Although the idea that eating upon waking revs up the metabolism for the day has been widely debunked, there is much more to breakfast than that. For example, intermittent fasters tend to skip breakfast but then make up for it by eating quality nutrition later in the day. The question around breakfast has moved from whether or not to have it to what to have.
Breakfast provides a great opportunity to include more quality nutrients into your day. And because many Americans lack a well-balanced diet, finding any excuse to add fiber, protein, and healthy fats should be utilized. Therefore, eating things like eggs, avocado, leafy greens, Greek yogurt, and nuts can all be amazing for your health. On the other hand, things like muffins, Danishes, croissants, and donuts are best left on store shelves.
A good breakfast is made up of protein, fiber, and healthy fats. These three things can add to overall health and might sway you towards making better food choices throughout the day.
Protein, which is found in foods like eggs, egg whites, and Greek yogurt, can help regulate appetite throughout the day. Some studies have shown that getting between 20-30 grams of protein in the morning can regulate hunger hormones to prevent reaching for sugary snacks later in the day.

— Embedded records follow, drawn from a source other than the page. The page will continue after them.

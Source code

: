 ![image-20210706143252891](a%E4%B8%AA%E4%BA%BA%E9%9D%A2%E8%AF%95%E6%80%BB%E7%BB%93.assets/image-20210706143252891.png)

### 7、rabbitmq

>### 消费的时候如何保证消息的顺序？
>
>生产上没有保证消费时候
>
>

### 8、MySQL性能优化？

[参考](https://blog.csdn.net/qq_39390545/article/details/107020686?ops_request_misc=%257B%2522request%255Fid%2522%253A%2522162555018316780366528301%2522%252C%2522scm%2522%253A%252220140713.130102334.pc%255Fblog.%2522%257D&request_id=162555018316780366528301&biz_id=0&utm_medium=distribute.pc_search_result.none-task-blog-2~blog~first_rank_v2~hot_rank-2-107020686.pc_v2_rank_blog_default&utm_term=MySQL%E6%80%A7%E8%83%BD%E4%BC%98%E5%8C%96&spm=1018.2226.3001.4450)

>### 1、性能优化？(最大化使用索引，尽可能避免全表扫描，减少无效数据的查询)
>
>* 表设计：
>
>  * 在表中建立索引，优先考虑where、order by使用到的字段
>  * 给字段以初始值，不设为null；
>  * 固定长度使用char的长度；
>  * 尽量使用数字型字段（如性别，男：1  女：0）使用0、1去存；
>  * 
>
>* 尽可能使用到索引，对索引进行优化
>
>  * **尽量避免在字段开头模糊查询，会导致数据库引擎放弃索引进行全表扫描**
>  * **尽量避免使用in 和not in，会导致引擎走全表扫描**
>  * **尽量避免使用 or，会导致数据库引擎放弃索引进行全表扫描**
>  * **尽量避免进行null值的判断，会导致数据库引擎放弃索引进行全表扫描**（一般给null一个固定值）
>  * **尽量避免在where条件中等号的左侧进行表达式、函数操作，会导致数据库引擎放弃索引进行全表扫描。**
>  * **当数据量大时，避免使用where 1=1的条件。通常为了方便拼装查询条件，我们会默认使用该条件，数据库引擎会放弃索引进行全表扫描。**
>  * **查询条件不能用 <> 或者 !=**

Animal protein sources like eggs and dairy are also rich in B-vitamins, while egg yolks are a great source of choline to aid in brain function. In fact, eggs are known as “nature’s multivitamin” because of their nutritional diversity. They are also a great source of potassium, a nutrient essential to heart health.
Fiber is something else most Americans simply don’t get enough of. Getting a few grams with breakfast can go a long way in reaching the daily target of 28-38 grams. Adequate fiber intake is associated with lower blood pressure, improved cholesterol, better digestion, and reduced risk for heart disease.
Like protein, fiber can increase satiety to keep you fuller throughout the day. Adding fruit to your Greek yogurt (particularly high-fiber blueberries), oats, green veggies (in an omelet), or whole grains can all offer valuable servings of fiber. Adding nuts to oats and Yogurt can add even more additional fiber—and healthy fats.
Healthy fats are the third component of a healthy breakfast. Good fats help with nutrient absorption, hormone function, and brain power. Foods like avocado, nuts, and eggs can all hit you with a useful dose of healthy fats in the morning to start your day off right while contributing to lower cholesterol and type-2 diabetes protection. These foods are also rich in nutrients like potassium, magnesium, and selenium, which offer several benefits.
So how does a perfect breakfast look? A little something like this:
A whole egg omelet with avocado and spinach.